An omitted spouse or omitted state registered domestic partner is a testator’s spouse or partner who married or registered a domestic partnership with the testator after the testator executed the testator’s will, who is not named or provided for in the testator’s will, and who survived the testator.
Under the omitted spouse statute, an omitted spouse or omitted domestic partner can receive an amount from the testator’s estate equal to what he or she would have received had the testator died intestate.
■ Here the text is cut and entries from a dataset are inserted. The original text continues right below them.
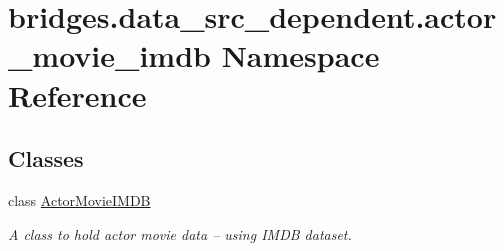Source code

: \hypertarget{namespacebridges_1_1data__src__dependent_1_1actor__movie__imdb}{}\section{bridges.\+data\+\_\+src\+\_\+dependent.\+actor\+\_\+movie\+\_\+imdb Namespace Reference}
\label{namespacebridges_1_1data__src__dependent_1_1actor__movie__imdb}
\subsection*{Classes}
\begin{DoxyCompactItemize}
\item 
class \mbox{\hyperlink{classbridges_1_1data__src__dependent_1_1actor__movie__imdb_1_1_actor_movie_i_m_d_b}{Actor\+Movie\+I\+M\+DB}}
\begin{DoxyCompactList}\small\item\em A class to hold actor movie data -- using I\+M\+DB dataset. \end{DoxyCompactList}\end{DoxyCompactItemize}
However, the court has the discretion to reduce the amount given to an omitted spouse or omitted domestic partner, or decide that no amount at all is appropriate, based on a consideration of clear and convincing evidence of the testator’s intent, the community property and quasi-community property rights of the surviving spouse or partner, the various elements of the decedent’s scheme for distributing property upon the testator’s death, any marriage settlement or settlement in a domestic partnership, and any other provisions for the omitted spouse or partner outside the testator’s will.1
In order to prevent unintentionally disinheriting a spouse or partner, a testator should always consider updating his or her will upon marriage or registration of a domestic partnership.
A testator can purposely disinherit a spouse or domestic partner and avoid treatment of the spouse or partner as “omitted” by showing the intent to disinherit in his or her will or by other clear and convincing evidence that the omission was intentional. However, the testator should be aware that an otherwise disinherited spouse or domestic partner may still be able to receive the testator’s property by petitioning for a family support award. A person who wishes to disinherit his or her spouse or domestic partner completely, including by preventing an award of family support, should seek the advice of an attorney.